------ Extracted material ------

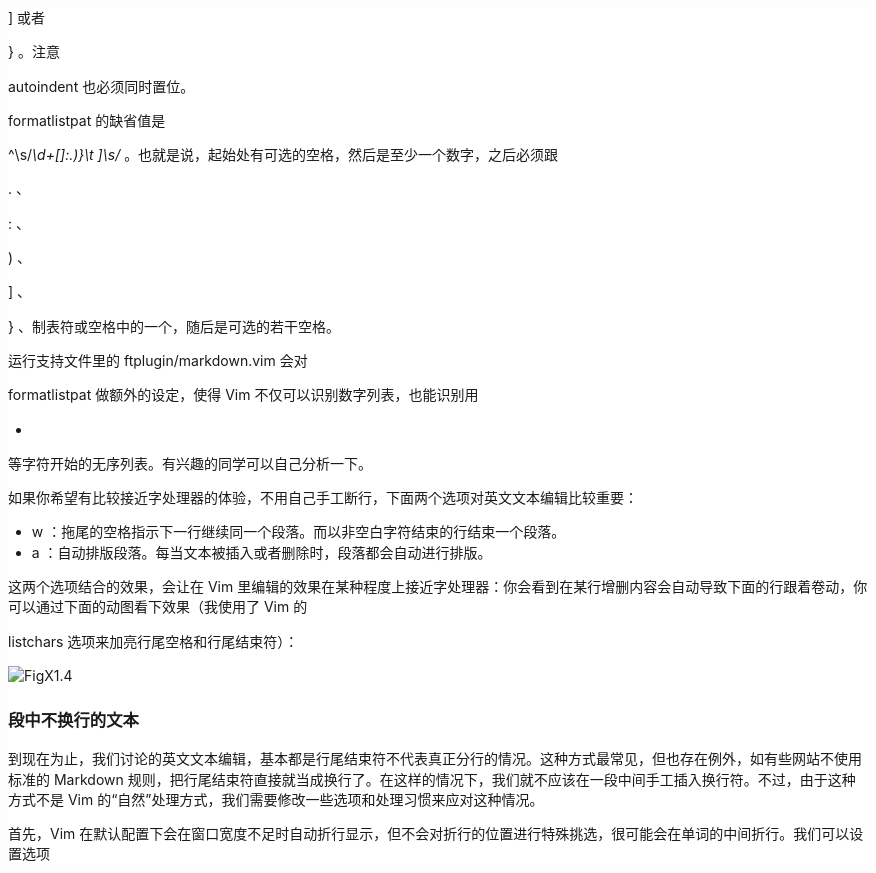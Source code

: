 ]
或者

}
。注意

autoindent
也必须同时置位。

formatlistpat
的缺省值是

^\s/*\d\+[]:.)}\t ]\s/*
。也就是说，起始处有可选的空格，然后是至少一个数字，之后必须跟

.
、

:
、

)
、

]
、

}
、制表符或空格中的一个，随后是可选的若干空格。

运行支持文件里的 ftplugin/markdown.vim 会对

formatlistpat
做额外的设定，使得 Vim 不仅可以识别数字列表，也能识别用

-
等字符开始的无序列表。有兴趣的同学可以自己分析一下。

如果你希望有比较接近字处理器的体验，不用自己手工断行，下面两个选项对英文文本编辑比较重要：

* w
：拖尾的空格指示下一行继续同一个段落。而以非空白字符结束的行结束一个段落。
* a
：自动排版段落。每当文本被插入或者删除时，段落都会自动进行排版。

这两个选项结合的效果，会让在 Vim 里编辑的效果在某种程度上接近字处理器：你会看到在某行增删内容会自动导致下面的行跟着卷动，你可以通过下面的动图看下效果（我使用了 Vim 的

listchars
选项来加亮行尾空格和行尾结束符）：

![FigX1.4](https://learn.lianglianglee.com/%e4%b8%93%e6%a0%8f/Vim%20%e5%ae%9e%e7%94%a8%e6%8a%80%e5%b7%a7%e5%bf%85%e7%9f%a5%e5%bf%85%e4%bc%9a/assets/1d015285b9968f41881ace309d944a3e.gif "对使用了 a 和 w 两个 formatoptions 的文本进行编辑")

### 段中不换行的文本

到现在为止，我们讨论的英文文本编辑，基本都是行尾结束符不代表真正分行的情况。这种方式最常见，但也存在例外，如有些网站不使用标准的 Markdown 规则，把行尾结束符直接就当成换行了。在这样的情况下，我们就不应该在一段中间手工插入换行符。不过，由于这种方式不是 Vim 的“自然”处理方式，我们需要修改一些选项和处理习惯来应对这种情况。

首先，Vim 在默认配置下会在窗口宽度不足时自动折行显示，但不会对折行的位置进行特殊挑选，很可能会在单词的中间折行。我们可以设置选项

------
------ Extracted material ------

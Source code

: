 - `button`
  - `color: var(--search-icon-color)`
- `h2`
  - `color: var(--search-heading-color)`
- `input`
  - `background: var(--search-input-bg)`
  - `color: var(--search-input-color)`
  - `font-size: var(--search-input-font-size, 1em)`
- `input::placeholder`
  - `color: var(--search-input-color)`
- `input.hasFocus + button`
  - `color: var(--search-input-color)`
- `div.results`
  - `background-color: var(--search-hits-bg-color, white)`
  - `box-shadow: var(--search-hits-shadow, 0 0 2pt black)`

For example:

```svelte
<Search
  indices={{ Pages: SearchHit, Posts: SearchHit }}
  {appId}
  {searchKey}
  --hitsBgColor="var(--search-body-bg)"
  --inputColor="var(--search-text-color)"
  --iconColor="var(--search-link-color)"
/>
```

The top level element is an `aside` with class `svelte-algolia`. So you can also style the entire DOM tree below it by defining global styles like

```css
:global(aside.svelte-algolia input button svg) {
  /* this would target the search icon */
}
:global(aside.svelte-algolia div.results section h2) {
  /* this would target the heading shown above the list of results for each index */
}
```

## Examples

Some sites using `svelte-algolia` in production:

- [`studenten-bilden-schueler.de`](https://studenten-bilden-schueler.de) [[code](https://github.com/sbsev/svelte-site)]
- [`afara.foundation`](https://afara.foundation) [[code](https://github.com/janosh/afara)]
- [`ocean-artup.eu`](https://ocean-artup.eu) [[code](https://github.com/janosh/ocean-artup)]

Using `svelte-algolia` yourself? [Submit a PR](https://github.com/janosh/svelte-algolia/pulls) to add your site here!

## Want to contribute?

------

> Exercise: Pick out every line above that holds the word "janosh" and copy it.

> Answer section:
- [`afara.foundation`](https://afara.foundation) [[code](https://github.com/janosh/afara)]
- [`ocean-artup.eu`](https://ocean-artup.eu) [[code](https://github.com/janosh/ocean-artup)]
Using `svelte-algolia` yourself? [Submit a PR](https://github.com/janosh/svelte-algolia/pulls) to add your site here!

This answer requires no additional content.